Background

Scabies is an infectious disease that affects the skin caused by the mite Sarcoptes scabiei and it transmitted through close personal contact [1, 2]. The manifestation begins with itching, which results in complications of bacterial infections [1, 3]. These complications may include local skin infection, abscesses, kidney and heart disease [2].

Scabies and its burdens are often regarded as a problems of people living in low and middle income countries, and commonly affects young and elder age persons [1, 4]. However, scabies have several effective treatment options [5], prevention and control in the population are challenging because of the high levels of re-infestation that can occur through community and personal contacts [4, 5]. The spread of scabies are high in the overcrowding area [3].

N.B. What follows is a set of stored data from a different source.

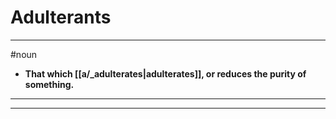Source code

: # Adulterants
---
#noun
- **That which [[a/_adulterates|adulterates]], or reduces the purity of something.**
---
---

The prevalence of scabies is ranging from 0.3 to 46% and the point estimate is around 147 million worldwide [5, 6] . There is a high prevalence in low and low-middle income countries [4, 7]. Its prevalence in Sub-Saharan Africa was varied up to 33.7% [8,9,10]. The prevalence of scabies in Nigeria is about 4.7% up to 65% [11, 12].

Scabies is one of public health concerns among communicable disease in Ethiopia, especially disadvantaged people like streets, migrants and poorer [5, 8]. The magnitude of scabies infestation in Ethiopia was varied which ranged from 2.5 to 78% and inconsistent [13, 14]. To our best knowledge, there is no study which estimates a pooled prevalence of scabies in Ethiopia. The aim of this study was to estimate the pooled prevalence and associated factors of scabies in all age groups. This systematic review and meta-analysis may use an alarm for policy makers to improve prevention and control strategies of the disease.

Methods

Search strategy and identification of studies

We have searched studies which reported the prevalence and factors associated with scabies in Ethiopia by following PRISMA guidelines. To identify potentially relevant studies, all-embracing search was performed from the following electronic database i.e. PubMed/PMC/Medline, EMBASE, CINAHL, Web of Science, Google Scholar, Google, Science Direct and Cochran library. Additionally, unpublished papers were searched like Addis Ababa University digital library. The keywords used to search studies were “prevalence”, “associated factors”, “determinant factors”, “scabies” and “Ethiopia” using OR or AND conjunction with English language restriction. Gray literatures were searched from a reference list of studies which included in this systematic review and meta-analysis. Selected articles were retrieved and managed using Endnote X9. The search was conducted from December 1, 2019 up to January 18, 2020. All studies which published between January 01, 2000 and January 18, 2020 were included.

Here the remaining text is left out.